Items from a data source:
##########

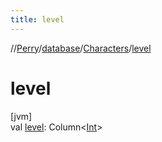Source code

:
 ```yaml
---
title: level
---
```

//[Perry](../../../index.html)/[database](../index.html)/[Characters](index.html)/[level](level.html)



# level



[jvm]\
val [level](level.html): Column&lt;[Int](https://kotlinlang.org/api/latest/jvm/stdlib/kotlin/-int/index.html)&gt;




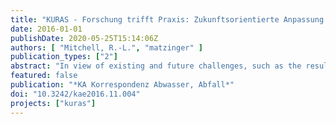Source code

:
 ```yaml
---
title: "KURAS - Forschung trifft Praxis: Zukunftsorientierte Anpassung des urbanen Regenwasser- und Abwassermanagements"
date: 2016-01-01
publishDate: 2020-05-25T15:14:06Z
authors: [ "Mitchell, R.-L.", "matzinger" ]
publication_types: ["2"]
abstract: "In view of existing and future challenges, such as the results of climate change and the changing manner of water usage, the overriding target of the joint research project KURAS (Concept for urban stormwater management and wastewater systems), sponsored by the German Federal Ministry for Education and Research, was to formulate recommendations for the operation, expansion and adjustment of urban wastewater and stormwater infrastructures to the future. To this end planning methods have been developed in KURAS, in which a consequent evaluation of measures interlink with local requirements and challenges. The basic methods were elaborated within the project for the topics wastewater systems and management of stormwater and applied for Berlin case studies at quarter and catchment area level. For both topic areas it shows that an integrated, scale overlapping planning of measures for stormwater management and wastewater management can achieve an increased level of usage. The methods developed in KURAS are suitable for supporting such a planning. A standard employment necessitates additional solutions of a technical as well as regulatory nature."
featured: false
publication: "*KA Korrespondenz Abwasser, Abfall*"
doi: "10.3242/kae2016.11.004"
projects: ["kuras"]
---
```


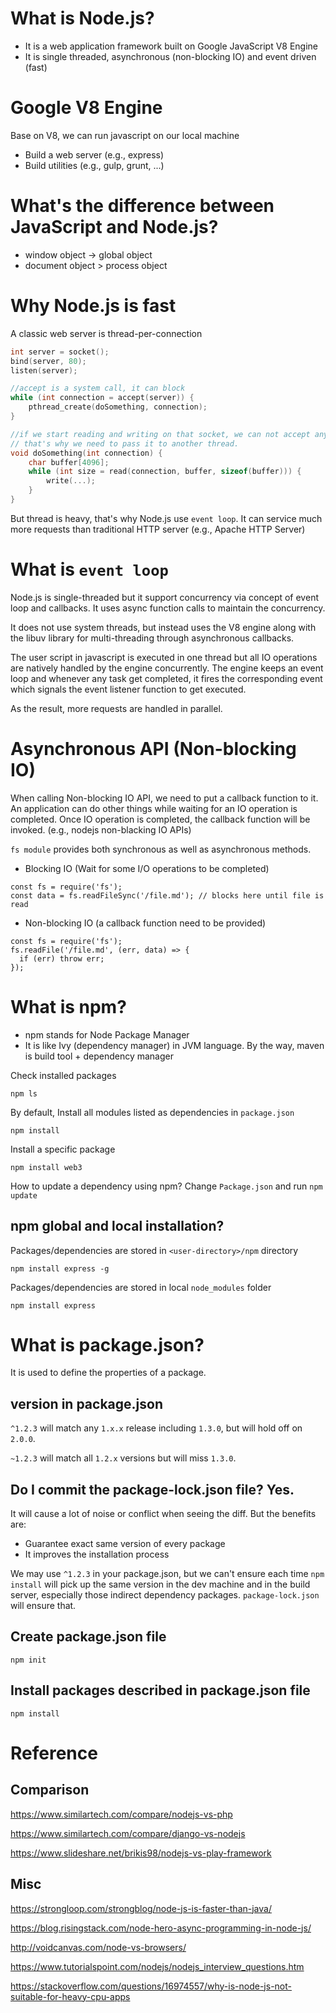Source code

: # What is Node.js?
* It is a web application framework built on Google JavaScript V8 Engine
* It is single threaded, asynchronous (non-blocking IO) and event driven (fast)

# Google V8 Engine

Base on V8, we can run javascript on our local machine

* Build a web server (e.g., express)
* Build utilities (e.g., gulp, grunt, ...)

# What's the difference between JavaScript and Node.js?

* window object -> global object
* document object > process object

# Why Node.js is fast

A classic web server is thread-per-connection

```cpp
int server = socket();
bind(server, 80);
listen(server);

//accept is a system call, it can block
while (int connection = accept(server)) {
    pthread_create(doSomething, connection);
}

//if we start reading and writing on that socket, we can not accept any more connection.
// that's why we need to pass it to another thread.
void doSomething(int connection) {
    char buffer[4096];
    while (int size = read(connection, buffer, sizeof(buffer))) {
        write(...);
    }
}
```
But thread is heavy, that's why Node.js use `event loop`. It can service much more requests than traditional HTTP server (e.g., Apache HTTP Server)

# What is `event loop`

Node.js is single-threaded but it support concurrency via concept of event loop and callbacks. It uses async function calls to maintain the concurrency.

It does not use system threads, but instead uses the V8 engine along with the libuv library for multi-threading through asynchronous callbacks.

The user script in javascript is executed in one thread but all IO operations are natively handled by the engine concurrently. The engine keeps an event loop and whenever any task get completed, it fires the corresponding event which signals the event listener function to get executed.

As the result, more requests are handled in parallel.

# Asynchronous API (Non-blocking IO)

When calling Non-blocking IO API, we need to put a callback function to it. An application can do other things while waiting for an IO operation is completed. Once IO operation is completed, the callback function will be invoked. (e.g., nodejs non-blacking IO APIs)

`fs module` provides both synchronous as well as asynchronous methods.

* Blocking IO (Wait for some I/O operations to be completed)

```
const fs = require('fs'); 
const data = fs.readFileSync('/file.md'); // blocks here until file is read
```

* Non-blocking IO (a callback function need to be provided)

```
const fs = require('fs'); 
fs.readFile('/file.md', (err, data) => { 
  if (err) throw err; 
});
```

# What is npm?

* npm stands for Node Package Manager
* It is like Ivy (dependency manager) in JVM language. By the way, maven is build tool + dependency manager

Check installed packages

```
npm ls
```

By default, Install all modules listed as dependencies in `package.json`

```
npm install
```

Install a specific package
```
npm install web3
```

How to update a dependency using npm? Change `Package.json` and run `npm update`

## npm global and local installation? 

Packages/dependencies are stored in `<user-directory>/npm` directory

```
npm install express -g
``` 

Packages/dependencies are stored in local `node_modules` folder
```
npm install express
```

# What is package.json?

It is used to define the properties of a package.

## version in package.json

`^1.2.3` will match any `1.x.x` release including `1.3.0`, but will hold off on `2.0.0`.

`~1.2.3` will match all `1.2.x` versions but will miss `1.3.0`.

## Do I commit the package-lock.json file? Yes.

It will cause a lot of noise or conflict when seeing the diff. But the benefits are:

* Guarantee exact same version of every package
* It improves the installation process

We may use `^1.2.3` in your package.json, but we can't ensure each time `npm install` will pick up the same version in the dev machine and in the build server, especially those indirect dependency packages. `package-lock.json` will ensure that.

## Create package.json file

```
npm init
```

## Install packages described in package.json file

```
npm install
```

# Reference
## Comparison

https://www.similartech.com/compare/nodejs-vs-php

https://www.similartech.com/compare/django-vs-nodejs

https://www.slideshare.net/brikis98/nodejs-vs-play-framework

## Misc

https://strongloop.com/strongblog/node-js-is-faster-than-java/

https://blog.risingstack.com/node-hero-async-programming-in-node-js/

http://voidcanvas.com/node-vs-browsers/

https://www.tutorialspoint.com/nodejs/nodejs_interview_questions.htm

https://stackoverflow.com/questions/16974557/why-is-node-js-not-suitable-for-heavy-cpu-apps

##########

Task details -> Filter the records for lines containing the word "https" and copy each one.

Result of the exercise ->
val [level](level.html): Column&lt;[Int](https://kotlinlang.org/api/latest/jvm/stdlib/kotlin/-int/index.html)&gt;
https://www.similartech.com/compare/nodejs-vs-php
https://www.similartech.com/compare/django-vs-nodejs
https://www.slideshare.net/brikis98/nodejs-vs-play-framework
https://strongloop.com/strongblog/node-js-is-faster-than-java/
https://blog.risingstack.com/node-hero-async-programming-in-node-js/
https://www.tutorialspoint.com/nodejs/nodejs_interview_questions.htm
https://stackoverflow.com/questions/16974557/why-is-node-js-not-suitable-for-heavy-cpu-apps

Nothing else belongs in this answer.